Heike Stöhr las am Sonnabend in der Kleinkunstbühne Q24 aus ihrem vierten historischen Pirnaer Krimi und "verarztete" dabei auch ihre Zuhörer. © Heike Sabel

Autoren sollen schreiben können und im Idealfall ihre Geschichten auch spannend vorlesen. Heike Stöhr kann noch etwas: unterhalten. Dabei stand ihre Lesung am Sonnabend im Q24 zunächst unter gar keinem guten Stern. Nur vier Kartenreservierungen, das war zu wenig. Doch eine Absage kam für die in Pirna aufgewachsene Autorin nicht infrage. Sie kämpfte um die Lesung. Nach der Signierstunde am Vormittag in der Buchhandlung Gladrow kamen am Abend dann doch 35 an Pirnas Geschichte Interessierte. Am Vorabend waren es in der Kleinkunstbühne beim Blues doppelt so viele Besucher. Einigen musste aufgrund der Corona-Regeln abgesagt werden.

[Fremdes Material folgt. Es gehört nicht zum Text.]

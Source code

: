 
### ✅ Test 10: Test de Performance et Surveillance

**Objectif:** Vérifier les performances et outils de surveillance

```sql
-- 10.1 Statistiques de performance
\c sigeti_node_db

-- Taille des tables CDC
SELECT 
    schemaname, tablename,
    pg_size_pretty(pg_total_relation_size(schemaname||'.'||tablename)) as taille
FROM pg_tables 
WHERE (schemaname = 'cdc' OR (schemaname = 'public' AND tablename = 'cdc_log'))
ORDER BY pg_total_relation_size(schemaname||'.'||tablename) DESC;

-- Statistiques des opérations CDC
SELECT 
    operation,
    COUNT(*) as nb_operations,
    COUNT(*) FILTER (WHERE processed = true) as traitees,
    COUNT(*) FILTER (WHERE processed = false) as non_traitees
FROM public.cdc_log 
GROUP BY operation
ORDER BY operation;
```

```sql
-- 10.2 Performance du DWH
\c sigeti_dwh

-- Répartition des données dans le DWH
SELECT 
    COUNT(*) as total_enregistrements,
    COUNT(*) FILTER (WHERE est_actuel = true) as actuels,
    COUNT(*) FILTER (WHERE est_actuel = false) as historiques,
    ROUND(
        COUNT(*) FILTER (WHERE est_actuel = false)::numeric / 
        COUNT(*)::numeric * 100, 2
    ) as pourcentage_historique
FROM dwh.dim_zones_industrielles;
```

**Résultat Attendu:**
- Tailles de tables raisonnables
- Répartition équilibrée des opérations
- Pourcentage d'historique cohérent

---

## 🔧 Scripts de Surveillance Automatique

"Ich freue mich ganz sehr, dass so viele aus der Sicherheit ihres Wohnzimmers herausgetreten sind, das verdient Lob und Anerkennung", sagte Heike Stöhr zu Beginn ihrer fünften Lesung in der Woche. Schon vor der Lesung verkaufte und signierte Heike Stöhr vor allem ihr viertes Buch, "Der Pesthändler". Hubertus Franke hat es zwar nicht gelesen, aber schon mal gekauft. Und nicht nur das, als Q24-Moderator des Abends beweist er außerordentliches geschichtliches Wissen und Verständnis. "Ich bin noch nie so fach- und sachkundig angekündigt worden", sagt Heike Stöhr.

Tatsachen und Fantasie

Es ist die Verbindung zwischen den tatsächlichen Geschehnissen und ihrer Geschichte drumherum, die Heike Stöhrs Bücher auch sonst historischen Romanen eher kritisch gegenüber Stehenden spannend machen. "Der Pesthändler" wie auch die drei Bücher der Teufels-Triologie sind einerseits Pirnaer Geschichte, andererseits stehen sie für die Pest, die es in ganz Deutschland gab.

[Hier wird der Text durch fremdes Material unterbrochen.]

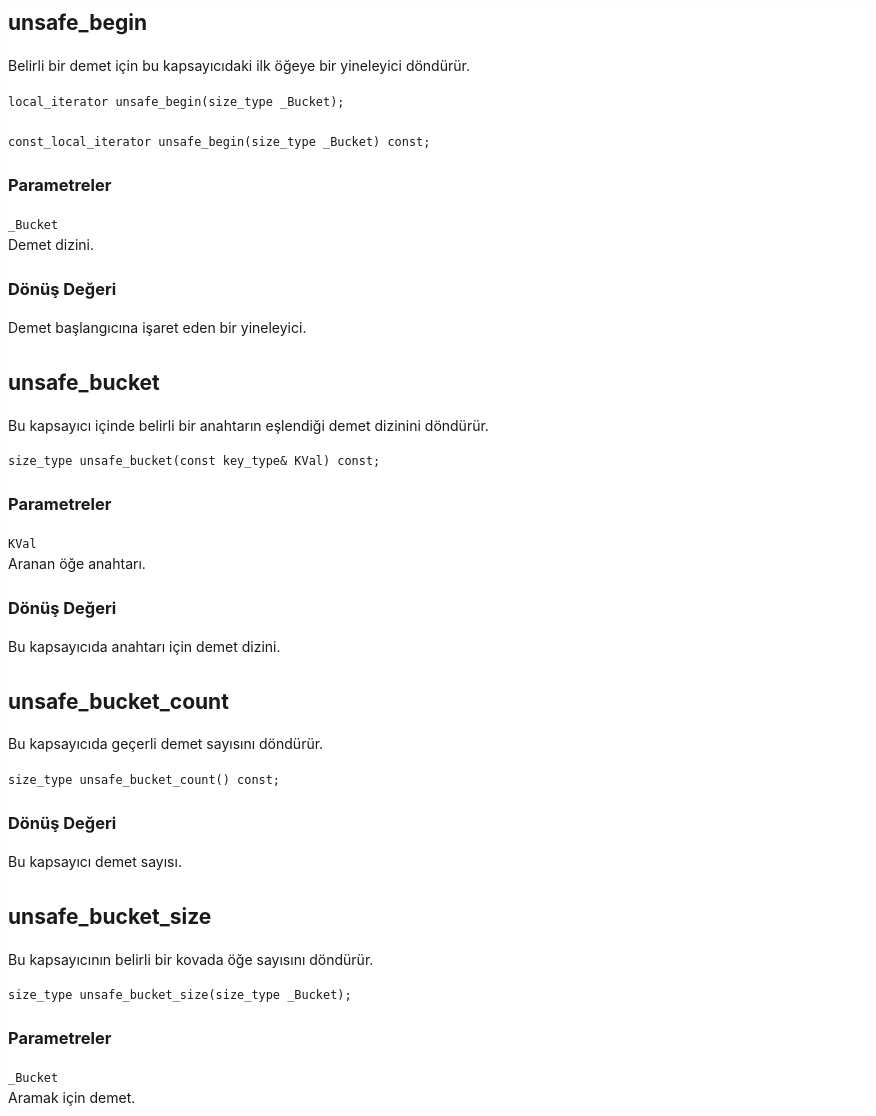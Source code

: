 ##  <a name="unsafe_begin"></a> unsafe_begin 

 Belirli bir demet için bu kapsayıcıdaki ilk öğeye bir yineleyici döndürür.  
  
```
local_iterator unsafe_begin(size_type _Bucket);

const_local_iterator unsafe_begin(size_type _Bucket) const;
```  
  
### <a name="parameters"></a>Parametreler  
 `_Bucket`  
 Demet dizini.  
  
### <a name="return-value"></a>Dönüş Değeri  
 Demet başlangıcına işaret eden bir yineleyici.  
  
##  <a name="unsafe_bucket"></a> unsafe_bucket 

 Bu kapsayıcı içinde belirli bir anahtarın eşlendiği demet dizinini döndürür.  
  
```
size_type unsafe_bucket(const key_type& KVal) const;
```  
  
### <a name="parameters"></a>Parametreler  
 `KVal`  
 Aranan öğe anahtarı.  
  
### <a name="return-value"></a>Dönüş Değeri  
 Bu kapsayıcıda anahtarı için demet dizini.  
  
##  <a name="unsafe_bucket_count"></a> unsafe_bucket_count 

 Bu kapsayıcıda geçerli demet sayısını döndürür.  
  
```
size_type unsafe_bucket_count() const;
```  
  
### <a name="return-value"></a>Dönüş Değeri  
 Bu kapsayıcı demet sayısı.  
  
##  <a name="unsafe_bucket_size"></a> unsafe_bucket_size 

 Bu kapsayıcının belirli bir kovada öğe sayısını döndürür.  
  
```
size_type unsafe_bucket_size(size_type _Bucket);
```  
  
### <a name="parameters"></a>Parametreler  
 `_Bucket`  
 Aramak için demet.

Heike Stöhr hat sich mit den damaligen Ereignissen intensiv beschäftigt. Ein Mensch machte in seinem Leben im Mittelalter etwa fünf Pestzeiten durch, wenn er sie überlebte. 1532 starb über ein Drittel der Pirnaer daran. Die Pest wütete meist so zwischen Juli und Ende November, Anfang Dezember. Sie erlosch mit der kälteren Jahreszeit.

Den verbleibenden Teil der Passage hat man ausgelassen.